Le cœur de cette machine est une symphonie de chiffres. Un quatre cylindres de 998 cc, un couple de 111.8 Nm à 9200 tr/min, un cadre treillis qui semble tiré d’un cahier d’ingénieur d’avion. Mais ces données ne racontent pas l’expérience. Monter sur cette F4 RR, avec sa selle à 830 mm, est comme enfiler un costume trop ajusté. Elle est intransigeante, précise, nerveuse. Le poids annoncé de 192 kg à sec se sent dans chaque transition, mais cette masse est disciplinée par des suspensions Öhlins et un freinage Brembo qui répondent avec une froideur militaire. C’est une moto pour le pistard pur, celui qui cherche la connexion absolue, pas le compromis.
Comparée à une Yamaha R1 de la même époque ou à une Honda CBR1000RR, la MV Agusta F4 RR est un animal différent. Les japonaises sont des outils chirurgicaux, efficaces et polyvalentes. La MV est un instrument de passion, bruyant, exigeant et parfois capricieux. Son réservoir de 17 litres et sa transmission par chaîne parlent d’une conception classique, mais son monobras et son esthétique de Corsacorta sont des signatures qui ne vieillissent pas. Chercher une F4 RR occasion aujourd’hui est une quête pour les amateurs de mécanique émotive, car chaque année, de 2011 à 2021, la machine a évolué dans ses détails sans perdre son essence.

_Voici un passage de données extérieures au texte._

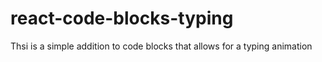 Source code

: # react-code-blocks-typing
Thsi is a simple addition to code blocks that allows for a typing animation
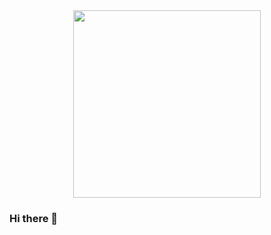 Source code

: <div id="header" align="center">
  <img src="https://media.giphy.com/media/uWLJEGCSWdmvK/giphy.gif" width="300"/>
</div>





### Hi there 👋

<!--
**memataexe/memataexe** is a ✨ _special_ ✨ repository because its `README.md` (this file) appears on your GitHub profile.

Here are some ideas to get you started:

- 🔭 I’m currently working on ...
- 🌱 I’m currently learning ...
- 👯 I’m looking to collaborate on ...
- 🤔 I’m looking for help with ...
- 💬 Ask me about ...
- 📫 How to reach me: ...
- 😄 Pronouns: ...
- ⚡ Fun fact: ...
-->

Le public pour cette moto ? Ce n’est pas le débutant, ni même le routard standard. C’est le collectionneur, l’esthète, le pilote qui veut sentir l’histoire de Varese dans ses poignets. La fiche technique est impressionnante, mais elle sert surtout à valider un rêve. Sur route, elle est sévère, gourmande, et magnifique. C’est une pièce de musée qui, si vous avez le courage et le budget, peut encore vous propulser dans le présent à une vitesse effrayante. Les versions ultérieures, jusqu’à la F4 RR 2019 ou 2020, ont peaufiné l’offre, mais cette 2011 reste un jalon, un moment où MV Agusta a dit : “Nous fabriquons des sculptures qui fuient.”